[What this task involves]
In the copy, keep the lines from the first line of the material below through the line containing "#### Day 1 - JavaScript Drum Kit" exactly as they are, and include no pictures.

[Information]
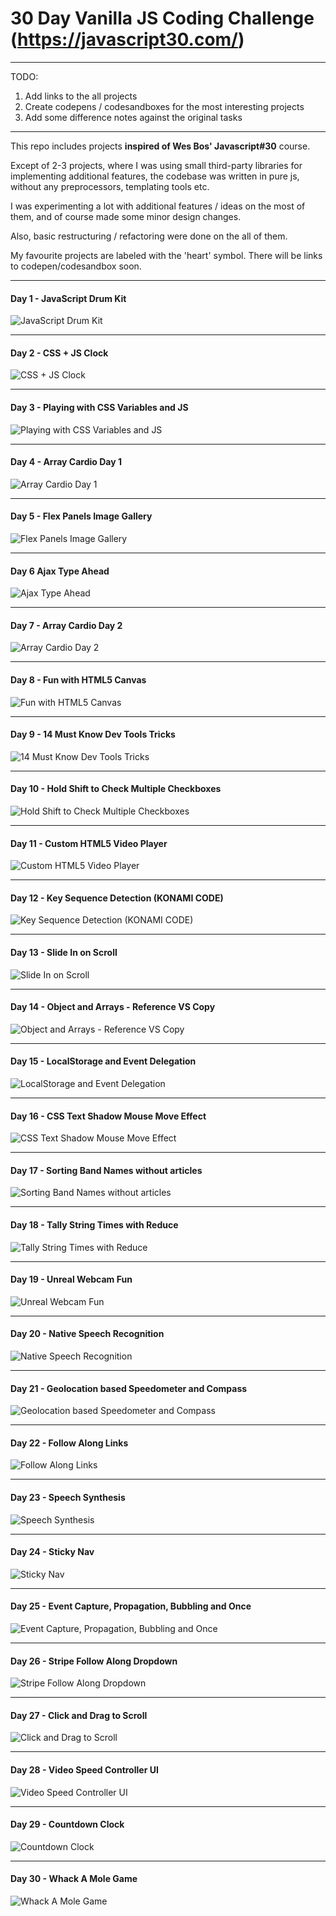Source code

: # 30 Day Vanilla JS Coding Challenge (https://javascript30.com/)

---

TODO: 
1. Add links to the all projects
2. Create codepens / codesandboxes for the most interesting projects
3. Add some difference notes against the original tasks

---

This repo includes projects **inspired of Wes Bos' Javascript#30** course. 

Except of 2-3 projects, where I was using small third-party libraries for implementing additional features, the codebase was written in pure js, without any preprocessors, templating tools etc.

I was experimenting a lot with additional features / ideas on the most of them, and of course made some minor design changes. 

Also, basic restructuring / refactoring were done on the all of them.

My favourite projects are labeled with the 'heart' symbol. There will be links to codepen/codesandbox soon.

---

#### Day 1 - JavaScript Drum Kit
<img src="https://res.cloudinary.com/wesbos/image/fetch/q_auto,f_auto/https://s3.amazonaws.com/js30-cdn/small0.jpg" alt="JavaScript Drum Kit">

---

#### Day 2 - CSS + JS Clock
<img src="https://res.cloudinary.com/wesbos/image/fetch/q_auto,f_auto/https://s3.amazonaws.com/js30-cdn/small1.jpg" alt="CSS + JS Clock">

---

#### Day 3 - Playing with CSS Variables and JS
<img src="https://res.cloudinary.com/wesbos/image/fetch/q_auto,f_auto/https://s3.amazonaws.com/js30-cdn/small2.jpg" alt="Playing with CSS Variables and JS">

---

#### Day 4 - Array Cardio Day 1
<img src="https://res.cloudinary.com/wesbos/image/fetch/q_auto,f_auto/https://s3.amazonaws.com/js30-cdn/small3.jpg" alt="Array Cardio Day 1">

---

#### Day 5 - Flex Panels Image Gallery
<img src="https://res.cloudinary.com/wesbos/image/fetch/q_auto,f_auto/https://s3.amazonaws.com/js30-cdn/small4.jpg" alt="Flex Panels Image Gallery">

---

#### Day 6 Ajax Type Ahead
<img src="https://res.cloudinary.com/wesbos/image/fetch/q_auto,f_auto/https://s3.amazonaws.com/js30-cdn/small5.jpg" alt="Ajax Type Ahead">

---

#### Day 7 - Array Cardio Day 2
<img src="https://res.cloudinary.com/wesbos/image/fetch/q_auto,f_auto/https://s3.amazonaws.com/js30-cdn/small6.jpg" alt="Array Cardio Day 2">

---

#### Day 8 - Fun with HTML5 Canvas
<img src="https://res.cloudinary.com/wesbos/image/fetch/q_auto,f_auto/https://s3.amazonaws.com/js30-cdn/small7.jpg" alt="Fun with HTML5 Canvas">

---

#### Day 9 - 14 Must Know Dev Tools Tricks
<img src="https://res.cloudinary.com/wesbos/image/fetch/q_auto,f_auto/https://s3.amazonaws.com/js30-cdn/small8.jpg" alt="14 Must Know Dev Tools Tricks">

---

#### Day 10 - Hold Shift to Check Multiple Checkboxes
<img src="https://res.cloudinary.com/wesbos/image/fetch/q_auto,f_auto/https://s3.amazonaws.com/js30-cdn/small9.jpg" alt="Hold Shift to Check Multiple Checkboxes">

---

#### Day 11 - Custom HTML5 Video Player
<img src="https://res.cloudinary.com/wesbos/image/fetch/q_auto,f_auto/https://s3.amazonaws.com/js30-cdn/small10.jpg" alt="Custom HTML5 Video Player">

---

#### Day 12 - Key Sequence Detection (KONAMI CODE)
<img src="https://res.cloudinary.com/wesbos/image/fetch/q_auto,f_auto/https://s3.amazonaws.com/js30-cdn/small11.jpg" alt="Key Sequence Detection (KONAMI CODE)">

---

#### Day 13 - Slide In on Scroll
<img src="https://res.cloudinary.com/wesbos/image/fetch/q_auto,f_auto/https://s3.amazonaws.com/js30-cdn/small12.jpg" alt="Slide In on Scroll">

---

#### Day 14 - Object and Arrays - Reference VS Copy
<img src="https://res.cloudinary.com/wesbos/image/fetch/q_auto,f_auto/https://s3.amazonaws.com/js30-cdn/small13.jpg" alt="Object and Arrays - Reference VS Copy">

---

#### Day 15 - LocalStorage and Event Delegation
<img src="https://res.cloudinary.com/wesbos/image/fetch/q_auto,f_auto/https://s3.amazonaws.com/js30-cdn/small14.jpg" alt="LocalStorage and Event Delegation">

---

#### Day 16 - CSS Text Shadow Mouse Move Effect
<img src="https://res.cloudinary.com/wesbos/image/fetch/q_auto,f_auto/https://s3.amazonaws.com/js30-cdn/small15.jpg" alt="CSS Text Shadow Mouse Move Effect">

---

#### Day 17 - Sorting Band Names without articles
<img src="https://res.cloudinary.com/wesbos/image/fetch/q_auto,f_auto/https://s3.amazonaws.com/js30-cdn/small16.jpg" alt="Sorting Band Names without articles">

---

#### Day 18 - Tally String Times with Reduce
<img src="https://res.cloudinary.com/wesbos/image/fetch/q_auto,f_auto/https://s3.amazonaws.com/js30-cdn/small17.jpg" alt="Tally String Times with Reduce">

---

#### Day 19 - Unreal Webcam Fun
<img src="https://res.cloudinary.com/wesbos/image/fetch/q_auto,f_auto/https://s3.amazonaws.com/js30-cdn/small18.jpg" alt="Unreal Webcam Fun">

---

#### Day 20 - Native Speech Recognition
<img src="https://res.cloudinary.com/wesbos/image/fetch/q_auto,f_auto/https://s3.amazonaws.com/js30-cdn/small19.jpg" alt="Native Speech Recognition">

---

#### Day 21 - Geolocation based Speedometer and Compass
<img src="https://res.cloudinary.com/wesbos/image/fetch/q_auto,f_auto/https://s3.amazonaws.com/js30-cdn/small20.jpg" alt="Geolocation based Speedometer and Compass">

---

#### Day 22 - Follow Along Links
<img src="https://res.cloudinary.com/wesbos/image/fetch/q_auto,f_auto/https://s3.amazonaws.com/js30-cdn/small21.jpg" alt="Follow Along Links">

---

#### Day 23 - Speech Synthesis
<img src="https://res.cloudinary.com/wesbos/image/fetch/q_auto,f_auto/https://s3.amazonaws.com/js30-cdn/small22.jpg" alt="Speech Synthesis">

---

#### Day 24 - Sticky Nav
<img src="https://res.cloudinary.com/wesbos/image/fetch/q_auto,f_auto/https://s3.amazonaws.com/js30-cdn/small23.jpg" alt="Sticky Nav">

---

#### Day 25 - Event Capture, Propagation, Bubbling and Once
<img src="https://res.cloudinary.com/wesbos/image/fetch/q_auto,f_auto/https://s3.amazonaws.com/js30-cdn/small24.jpg" alt="Event Capture, Propagation, Bubbling and Once">

---

#### Day 26 - Stripe Follow Along Dropdown
<img src="https://res.cloudinary.com/wesbos/image/fetch/q_auto,f_auto/https://s3.amazonaws.com/js30-cdn/small25.jpg" alt="Stripe Follow Along Dropdown">

---

#### Day 27 - Click and Drag to Scroll
<img src="https://res.cloudinary.com/wesbos/image/fetch/q_auto,f_auto/https://s3.amazonaws.com/js30-cdn/small26.jpg" alt="Click and Drag to Scroll">

---

#### Day 28 - Video Speed Controller UI
<img src="https://res.cloudinary.com/wesbos/image/fetch/q_auto,f_auto/https://s3.amazonaws.com/js30-cdn/small27.jpg" alt="Video Speed Controller UI">

---

#### Day 29 - Countdown Clock
<img src="https://res.cloudinary.com/wesbos/image/fetch/q_auto,f_auto/https://s3.amazonaws.com/js30-cdn/small28.jpg" alt="Countdown Clock">

---

#### Day 30 - Whack A Mole Game
<img src="https://res.cloudinary.com/wesbos/image/fetch/q_auto,f_auto/https://s3.amazonaws.com/js30-cdn/small29.jpg" alt="Whack A Mole Game">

[Solution for this exercise]
Source code

: # 30 Day Vanilla JS Coding Challenge (https://javascript30.com/)

---

TODO: 
1. Add links to the all projects
2. Create codepens / codesandboxes for the most interesting projects
3. Add some difference notes against the original tasks

---

This repo includes projects **inspired of Wes Bos' Javascript#30** course. 

Except of 2-3 projects, where I was using small third-party libraries for implementing additional features, the codebase was written in pure js, without any preprocessors, templating tools etc.

I was experimenting a lot with additional features / ideas on the most of them, and of course made some minor design changes. 

Also, basic restructuring / refactoring were done on the all of them.

My favourite projects are labeled with the 'heart' symbol. There will be links to codepen/codesandbox soon.

---

#### Day 1 - JavaScript Drum Kit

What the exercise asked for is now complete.